In the immune cell compartment, favorable outcomes were associated with expansion of adaptive-like, hyperfunctional natural killer (NK) cells, whereas inhibitory NK cells were increased in patients who developed blast crisis.1 Increased numbers of immune effectors and decreased immune suppressors measured in peripheral blood after an optimal response to TKI treatment are associated with a higher probability of TFR.3,4 The work of Krishnan et al provides evidence that this immune balance may, at least in part, be predetermined, rather than being an outcome of TKI treatment, and a net inhibitory immune profile may also be associated with the emergence of blast crisis.

Risk-adapted therapy in CML is substantially driven by molecular response milestones during treatment. Slower decline in BCR::ABL1 and failure to achieve early molecular response (EMR; BCR::ABL1 ≤10% by 3 months) are associated with higher rates of treatment failure and reduced chance of TFR.5 Although the first-line use of a more potent TKI reduces the incidence of EMR failure, the adverse impact of EMR failure on imatinib is only partially rescued by subsequent intensification of TKI treatment.6 A small proportion of patients develop early blast crisis even when treated first line with a more potent TKI, and for those individuals, novel therapies that might carry an increased risk of toxicity could be justified. In a machine learning logistic regression model, the authors developed a classifier for blast crisis with no false positives, and a sensitivity of 50% to 67%.1 This cohort included only 6 patients, and the cases were diverse with respect to latency of blast crisis (76-2936 days) as well as lineage and genetics, so validation of these findings in a larger cohort is required. If patients destined for transformation or treatment failure could be identified at diagnosis, there would be an opportunity to design clinical trials of intensified first-line treatment to reduce this risk.

Recent studies have begun to dissect the relevance of genomic lesions in addition to BCR::ABL1, showing that some variants associated with blast crisis are already present at diagnosis.7 Variants in ASXL1 were found in 9% of 222 patients with chronic phase CML in a clinical trial using the more potent TKI, nilotinib, and were associated with a reduced incidence of major molecular response (BCR::ABL1 ≤0.1%).8 Variants in ASXL1 were detected in 23.8% of patients by Krishnan et al (whose series was enriched for higher-risk individuals), but were identified across all response cohorts, including those with optimal response.1 One of the limitations of bulk sequencing is that it cannot distinguish between the 3 cellular contexts in which a mutation might occur.
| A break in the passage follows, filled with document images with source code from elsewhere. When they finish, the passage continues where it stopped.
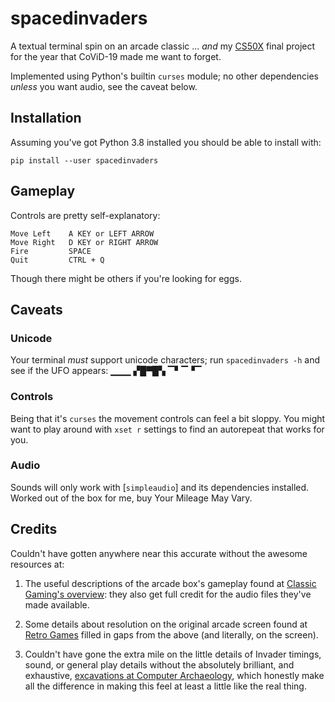 # spacedinvaders
A textual terminal spin on an arcade classic ... _and_ my [CS50X][cs50x] final project for the year that CoViD-19 made me want to forget.

Implemented using Python's builtin `curses` module; no other dependencies _unless_ you want audio, see the caveat below.

## Installation

Assuming you've got Python 3.8 installed you should be able to install with:

```
pip install --user spacedinvaders
```

## Gameplay

Controls are pretty self-explanatory:

    Move Left    A KEY or LEFT ARROW
    Move Right   D KEY or RIGHT ARROW
    Fire         SPACE
    Quit         CTRL + Q

Though there might be others if you're looking for eggs.

## Caveats

### Unicode

Your terminal _must_ support unicode characters; run `spacedinvaders -h` and see if the UFO appears:
         ▁▁▁
        ▞█▀█▚
        ▔▘▔▝▔

### Controls

Being that it's `curses` the movement controls can feel a bit sloppy. You might want to play around with `xset r` settings to find an autorepeat that works for you.

### Audio

Sounds will only work with [`simpleaudio`] and its dependencies installed. Worked out of the box for me, buy Your Mileage May Vary.

## Credits
Couldn't have gotten anywhere near this accurate without the awesome resources at:

1. The useful descriptions of the arcade box's gameplay found at [Classic Gaming's overview][classicgaming]: they also get full credit for the audio files they've made available.

2. Some details about resolution on the original arcade screen found at [Retro Games][retrogames] filled in gaps from the above (and literally, on the screen).

3. Couldn't have gone the extra mile on the little details of Invader timings, sound, or general play details without the absolutely brilliant, and exhaustive, [excavations at Computer Archaeology][computerarchaeology], which honestly make all the difference in making this feel at least a little like the real thing.

 [cs50x]: https://cs50.harvard.edu/x/2020/
 [simpleaudio]: https://simpleaudio.readthedocs.io/en/latest/
 [classicgaming]: https://www.classicgaming.cc/classics/space-invaders/
 [retrogames]: http://tips.retrogames.com/gamepage/invaders.html
 [computerarchaeology]: https://www.computerarcheology.com/Arcade/SpaceInvaders/


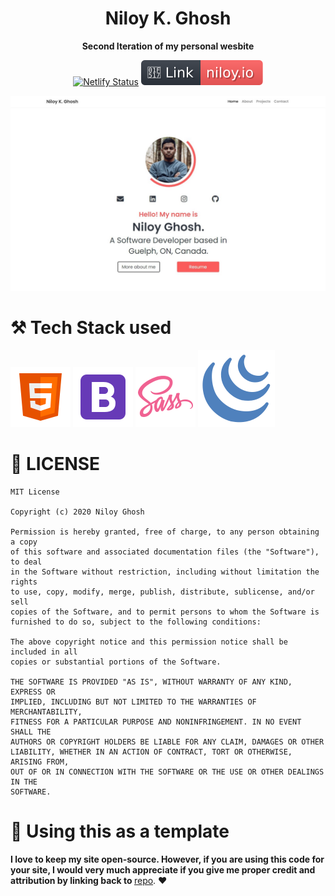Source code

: <h1 align="center"> 
    Niloy K. Ghosh
</h1>
<div align="center"><strong>Second Iteration of my personal wesbite</strong>



[![Netlify Status](https://api.netlify.com/api/v1/badges/4f335484-0689-4f72-9cc0-868613c33e0e/deploy-status)](https://app.netlify.com/sites/compassionate-jennings-68087f/deploys)
[![Website Link](https://github.com/niloyKGhosh/personal-website-v2/blob/master/img/link.svg)](https://niloy.io/)


![Image Snapshot](https://github.com/niloyKGhosh/personal-website-v2/blob/master/img/demo.jpg)
</div>

# ⚒️ Tech Stack used

[![HTML5](https://github.com/niloyKGhosh/personal-website-v2/blob/master/img/icons/icons8-html-5.svg)](https://developer.mozilla.org/en-US/docs/Web/Guide/HTML/HTML5)    [![Bootstrap](https://github.com/niloyKGhosh/personal-website-v2/blob/master/img/icons/icons8-bootstrap.svg)](https://getbootstrap.com/docs/4.1/getting-started/introduction/) [![SASS](https://github.com/niloyKGhosh/personal-website-v2/blob/master/img/icons/icons8-sass.svg)](https://sass-lang.com/documentation) [![jQuery](https://github.com/niloyKGhosh/personal-website-v2/blob/master/img/icons/icons8-jquery.svg)](https://api.jquery.com/)

# 📙 LICENSE
```
MIT License

Copyright (c) 2020 Niloy Ghosh

Permission is hereby granted, free of charge, to any person obtaining a copy
of this software and associated documentation files (the "Software"), to deal
in the Software without restriction, including without limitation the rights
to use, copy, modify, merge, publish, distribute, sublicense, and/or sell
copies of the Software, and to permit persons to whom the Software is
furnished to do so, subject to the following conditions:

The above copyright notice and this permission notice shall be included in all
copies or substantial portions of the Software.

THE SOFTWARE IS PROVIDED "AS IS", WITHOUT WARRANTY OF ANY KIND, EXPRESS OR
IMPLIED, INCLUDING BUT NOT LIMITED TO THE WARRANTIES OF MERCHANTABILITY,
FITNESS FOR A PARTICULAR PURPOSE AND NONINFRINGEMENT. IN NO EVENT SHALL THE
AUTHORS OR COPYRIGHT HOLDERS BE LIABLE FOR ANY CLAIM, DAMAGES OR OTHER
LIABILITY, WHETHER IN AN ACTION OF CONTRACT, TORT OR OTHERWISE, ARISING FROM,
OUT OF OR IN CONNECTION WITH THE SOFTWARE OR THE USE OR OTHER DEALINGS IN THE
SOFTWARE.
```

# 🚨 Using this as a template


<strong>I love to keep my site open-source. However, if you are using this code for your site, I would very much appreciate if you give me proper credit and attribution by linking back to </strong>[repo](https://github.com/niloyKGhosh/personal-website-v2). ❤️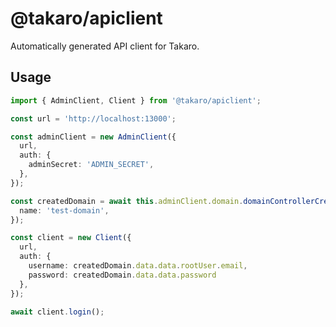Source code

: # @takaro/apiclient

Automatically generated API client for Takaro. 

## Usage

```ts
import { AdminClient, Client } from '@takaro/apiclient';

const url = 'http://localhost:13000';

const adminClient = new AdminClient({
  url,
  auth: {
    adminSecret: 'ADMIN_SECRET',
  },
});

const createdDomain = await this.adminClient.domain.domainControllerCreate({
  name: 'test-domain',
});

const client = new Client({
  url,
  auth: {
    username: createdDomain.data.data.rootUser.email,
    password: createdDomain.data.data.password
  },
});

await client.login();

```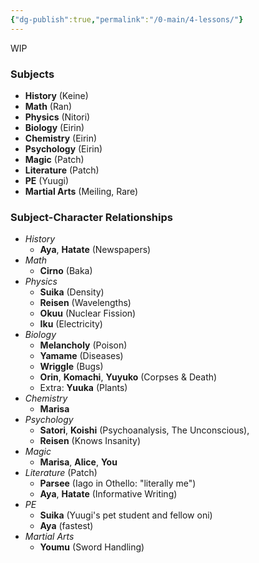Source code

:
 ```yaml
---
{"dg-publish":true,"permalink":"/0-main/4-lessons/"}
---
```


WIP
### Subjects
- **History** (Keine)
- **Math** (Ran)
- **Physics** (Nitori)
- **Biology** (Eirin)
- **Chemistry** (Eirin)
- **Psychology** (Eirin)
- **Magic** (Patch)
- **Literature** (Patch)
- **PE** (Yuugi)
- **Martial Arts** (Meiling, Rare)
### Subject-Character Relationships
- *History*
	- **Aya**, **Hatate** (Newspapers)
- *Math*
	- **Cirno** (Baka)
- *Physics*
	- **Suika** (Density)
	- **Reisen** (Wavelengths)
	- **Okuu** (Nuclear Fission)
	- **Iku** (Electricity)
- *Biology*
	- **Melancholy** (Poison)
	- **Yamame** (Diseases)
	- **Wriggle** (Bugs)
	- **Orin**, **Komachi**, **Yuyuko** (Corpses & Death)
	- Extra: **Yuuka** (Plants)
- *Chemistry*
	- **Marisa**
- *Psychology*
	- **Satori**, **Koishi** (Psychoanalysis, The Unconscious),
	- **Reisen** (Knows Insanity)
- *Magic*
	- **Marisa**, **Alice**, **You**
- *Literature* (Patch)
	- **Parsee** (Iago in Othello: "literally me")
	- **Aya**, **Hatate** (Informative Writing)
- *PE*
	- **Suika** (Yuugi's pet student and fellow oni)
	- **Aya** (fastest)
- *Martial Arts*
	- **Youmu** (Sword Handling)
Additional variants could represent clonal evolution (BCR::ABL1 first), a preleukemic clone (BCR::ABL1 second), or independent clonal hematopoiesis (BCR::ABL1 wild type). In Ph-negative myeloproliferative neoplasms, it has been shown that the order of acquisition of mutations can influence disease biology.9 Larger single-cell sequencing studies may help to determine whether the prognostic effect of an additional variant in CML is influenced by its clonal relationship to BCR::ABL1.
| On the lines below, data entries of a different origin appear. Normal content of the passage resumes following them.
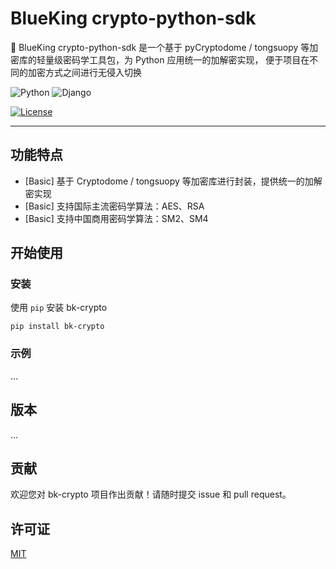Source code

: # BlueKing crypto-python-sdk

️🔧 BlueKing crypto-python-sdk 是一个基于 pyCryptodome / tongsuopy 等加密库的轻量级密码学工具包，为 Python 应用统一的加解密实现，
便于项目在不同的加密方式之间进行无侵入切换

![Python](https://badgen.net/badge/python/%3E=3.6.12,%3C3.11/green?icon=github)
![Django](https://badgen.net/badge/django/%3E=3.1.5,%3C=4.2.1/yellow?icon=github)

[![License](https://img.shields.io/badge/license-MIT-brightgreen.svg?style=flat)](LICENSE)


---

## 功能特点

* [Basic] 基于 Cryptodome / tongsuopy 等加密库进行封装，提供统一的加解密实现
* [Basic] 支持国际主流密码学算法：AES、RSA
* [Basic] 支持中国商用密码学算法：SM2、SM4

## 开始使用

### 安装

使用 `pip` 安装 bk-crypto

```shell
pip install bk-crypto
```

### 示例

...

## 版本

...

## 贡献

欢迎您对 bk-crypto 项目作出贡献！请随时提交 issue 和 pull request。

## 许可证

[MIT](LICENSE)
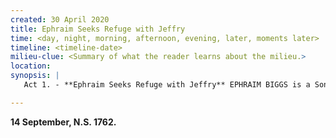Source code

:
 ```yaml
---
created: 30 April 2020
title: Ephraim Seeks Refuge with Jeffry
time: <day, night, morning, afternoon, evening, later, moments later>
timeline: <timeline-date>
milieu-clue: <Summary of what the reader learns about the milieu.>
location:
synopsis: |
   Act 1. - **Ephraim Seeks Refuge with Jeffry** EPHRAIM BIGGS is a Son of Liberty on the lamb. In the rain, he arrives at his brother's (JEFFRY BIGGS) home in TOWN. Once inside and warmed, he asks his brother to shelter him. In the conversation, they argue over why he was there, which leads into the Sons of Liberty and the real reason why Ephraim is on the run. He refuses his brother, and the next morning Ephraim leaves. Make sure to show the wife & kids; she's pregnant.

---
```


**14 September, N.S. 1762.**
Broader application of single-cell sequencing for clinical purposes is currently limited by cost and analytical complexity. Recognizing the need for simpler, more widely applicable methods to validate and apply these findings, Krishnan et al showed that flow cytometry or mass cytometry could be used to detect the predictive signatures from their transcriptomic analysis. Although larger single-cell sequencing studies may be undertaken in the future, the data contained in this report present multiple hypotheses that can be tested now. Some of the biological pathways that influence optimal response and TFR overlap with those that lead to treatment failure and blast crisis. Understanding and targeting these pathways has the potential to lead to improved outcomes at both ends of the response spectrum in CML.

Conflict-of-interest disclosure: D.M.R. has received research funding from Novartis and BMS and honoraria from Novartis, BMS, Takeda, Keros, and Menarini.